* **Source information**
___
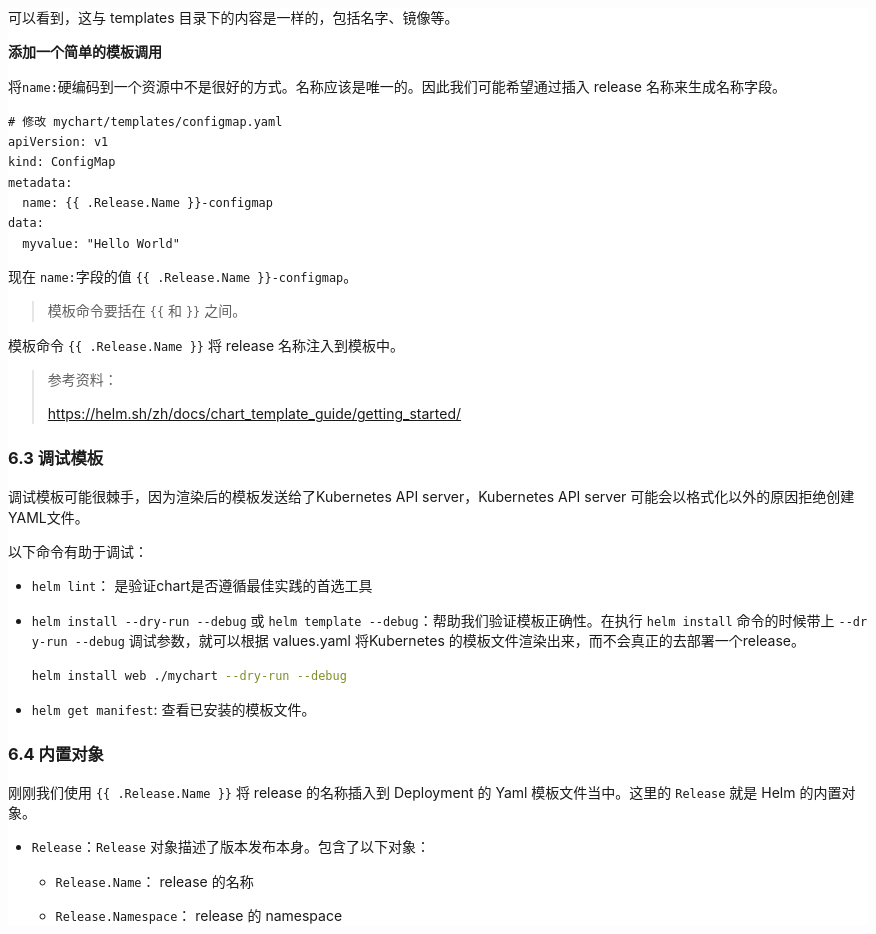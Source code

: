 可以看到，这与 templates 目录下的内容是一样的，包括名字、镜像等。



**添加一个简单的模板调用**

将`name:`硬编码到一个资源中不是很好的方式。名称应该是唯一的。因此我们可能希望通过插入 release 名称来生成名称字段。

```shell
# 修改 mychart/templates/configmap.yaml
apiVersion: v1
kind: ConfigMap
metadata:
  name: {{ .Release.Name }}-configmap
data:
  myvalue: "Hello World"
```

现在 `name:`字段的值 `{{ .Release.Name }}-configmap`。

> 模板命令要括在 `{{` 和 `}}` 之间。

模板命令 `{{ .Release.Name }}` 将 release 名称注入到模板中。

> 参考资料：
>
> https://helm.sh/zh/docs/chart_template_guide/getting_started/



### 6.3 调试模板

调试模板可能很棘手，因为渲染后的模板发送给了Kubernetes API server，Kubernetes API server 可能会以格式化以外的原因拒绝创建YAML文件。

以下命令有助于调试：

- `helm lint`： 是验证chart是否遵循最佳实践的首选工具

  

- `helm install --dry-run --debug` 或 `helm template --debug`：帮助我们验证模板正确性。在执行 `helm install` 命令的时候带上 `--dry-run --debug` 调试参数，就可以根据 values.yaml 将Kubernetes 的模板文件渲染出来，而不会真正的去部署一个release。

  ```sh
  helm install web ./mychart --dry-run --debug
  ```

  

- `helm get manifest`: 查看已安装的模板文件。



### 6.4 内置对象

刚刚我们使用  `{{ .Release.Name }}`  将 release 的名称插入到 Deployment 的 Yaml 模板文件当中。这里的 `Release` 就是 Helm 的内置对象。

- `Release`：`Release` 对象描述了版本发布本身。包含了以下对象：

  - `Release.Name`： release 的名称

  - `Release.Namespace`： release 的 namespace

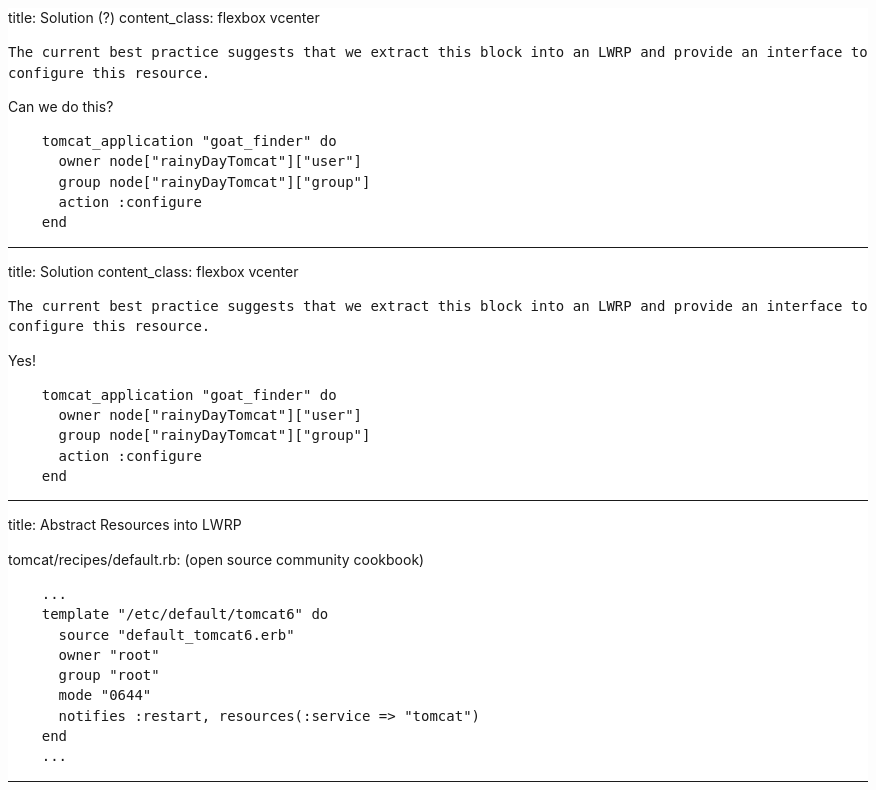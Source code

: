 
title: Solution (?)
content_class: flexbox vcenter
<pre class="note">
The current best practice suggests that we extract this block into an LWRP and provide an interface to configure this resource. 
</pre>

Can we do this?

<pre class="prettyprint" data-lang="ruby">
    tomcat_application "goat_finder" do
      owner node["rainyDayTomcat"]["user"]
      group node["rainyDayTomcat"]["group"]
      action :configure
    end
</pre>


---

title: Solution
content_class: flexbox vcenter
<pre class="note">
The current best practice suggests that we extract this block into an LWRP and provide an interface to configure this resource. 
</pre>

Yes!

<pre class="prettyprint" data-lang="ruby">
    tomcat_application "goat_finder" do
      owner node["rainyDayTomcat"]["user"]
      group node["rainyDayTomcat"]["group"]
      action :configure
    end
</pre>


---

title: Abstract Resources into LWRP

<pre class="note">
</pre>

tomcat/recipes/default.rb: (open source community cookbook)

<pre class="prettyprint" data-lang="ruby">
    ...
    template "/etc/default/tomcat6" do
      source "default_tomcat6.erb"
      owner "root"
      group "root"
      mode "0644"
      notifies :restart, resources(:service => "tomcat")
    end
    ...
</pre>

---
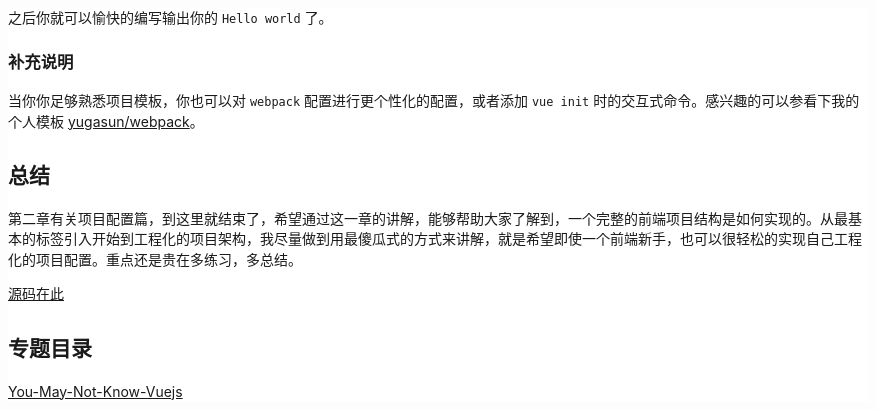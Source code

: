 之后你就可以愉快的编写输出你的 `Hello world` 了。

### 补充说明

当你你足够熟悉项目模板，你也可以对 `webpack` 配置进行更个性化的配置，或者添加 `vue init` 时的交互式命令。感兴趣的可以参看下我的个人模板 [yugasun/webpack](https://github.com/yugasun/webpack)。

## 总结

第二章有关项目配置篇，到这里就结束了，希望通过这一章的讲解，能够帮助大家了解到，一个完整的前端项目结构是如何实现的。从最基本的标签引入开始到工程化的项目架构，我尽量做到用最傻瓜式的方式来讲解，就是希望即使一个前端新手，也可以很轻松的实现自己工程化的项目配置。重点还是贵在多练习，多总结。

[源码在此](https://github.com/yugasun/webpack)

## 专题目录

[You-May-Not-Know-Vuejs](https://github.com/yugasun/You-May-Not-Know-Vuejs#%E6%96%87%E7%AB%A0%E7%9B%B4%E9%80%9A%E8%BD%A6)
___
* **What you are asked to do**
Every entry must be reproduced exactly, with the images left out.

* **Result for this task**
Source code

: 可以看到，这与 templates 目录下的内容是一样的，包括名字、镜像等。



**添加一个简单的模板调用**

将`name:`硬编码到一个资源中不是很好的方式。名称应该是唯一的。因此我们可能希望通过插入 release 名称来生成名称字段。

```shell
# 修改 mychart/templates/configmap.yaml
apiVersion: v1
kind: ConfigMap
metadata:
  name: {{ .Release.Name }}-configmap
data:
  myvalue: "Hello World"
```

现在 `name:`字段的值 `{{ .Release.Name }}-configmap`。

> 模板命令要括在 `{{` 和 `}}` 之间。

模板命令 `{{ .Release.Name }}` 将 release 名称注入到模板中。

> 参考资料：
>
> https://helm.sh/zh/docs/chart_template_guide/getting_started/



### 6.3 调试模板

调试模板可能很棘手，因为渲染后的模板发送给了Kubernetes API server，Kubernetes API server 可能会以格式化以外的原因拒绝创建YAML文件。

以下命令有助于调试：

- `helm lint`： 是验证chart是否遵循最佳实践的首选工具

  

- `helm install --dry-run --debug` 或 `helm template --debug`：帮助我们验证模板正确性。在执行 `helm install` 命令的时候带上 `--dry-run --debug` 调试参数，就可以根据 values.yaml 将Kubernetes 的模板文件渲染出来，而不会真正的去部署一个release。

  ```sh
  helm install web ./mychart --dry-run --debug
  ```

  

- `helm get manifest`: 查看已安装的模板文件。



### 6.4 内置对象

刚刚我们使用  `{{ .Release.Name }}`  将 release 的名称插入到 Deployment 的 Yaml 模板文件当中。这里的 `Release` 就是 Helm 的内置对象。

- `Release`：`Release` 对象描述了版本发布本身。包含了以下对象：

  - `Release.Name`： release 的名称

  - `Release.Namespace`： release 的 namespace

Source code

: 
title: Solution (?)
content_class: flexbox vcenter
<pre class="note">
The current best practice suggests that we extract this block into an LWRP and provide an interface to configure this resource. 
</pre>

Can we do this?

<pre class="prettyprint" data-lang="ruby">
    tomcat_application "goat_finder" do
      owner node["rainyDayTomcat"]["user"]
      group node["rainyDayTomcat"]["group"]
      action :configure
    end
</pre>


---

title: Solution
content_class: flexbox vcenter
<pre class="note">
The current best practice suggests that we extract this block into an LWRP and provide an interface to configure this resource. 
</pre>

Yes!

<pre class="prettyprint" data-lang="ruby">
    tomcat_application "goat_finder" do
      owner node["rainyDayTomcat"]["user"]
      group node["rainyDayTomcat"]["group"]
      action :configure
    end
</pre>


---

title: Abstract Resources into LWRP

<pre class="note">
</pre>

tomcat/recipes/default.rb: (open source community cookbook)

<pre class="prettyprint" data-lang="ruby">
    ...
    template "/etc/default/tomcat6" do
      source "default_tomcat6.erb"
      owner "root"
      group "root"
      mode "0644"
      notifies :restart, resources(:service => "tomcat")
    end
    ...
</pre>

---
Source code

: 之后你就可以愉快的编写输出你的 `Hello world` 了。

### 补充说明

当你你足够熟悉项目模板，你也可以对 `webpack` 配置进行更个性化的配置，或者添加 `vue init` 时的交互式命令。感兴趣的可以参看下我的个人模板 [yugasun/webpack](https://github.com/yugasun/webpack)。

## 总结

第二章有关项目配置篇，到这里就结束了，希望通过这一章的讲解，能够帮助大家了解到，一个完整的前端项目结构是如何实现的。从最基本的标签引入开始到工程化的项目架构，我尽量做到用最傻瓜式的方式来讲解，就是希望即使一个前端新手，也可以很轻松的实现自己工程化的项目配置。重点还是贵在多练习，多总结。

[源码在此](https://github.com/yugasun/webpack)

## 专题目录

[You-May-Not-Know-Vuejs](https://github.com/yugasun/You-May-Not-Know-Vuejs#%E6%96%87%E7%AB%A0%E7%9B%B4%E9%80%9A%E8%BD%A6)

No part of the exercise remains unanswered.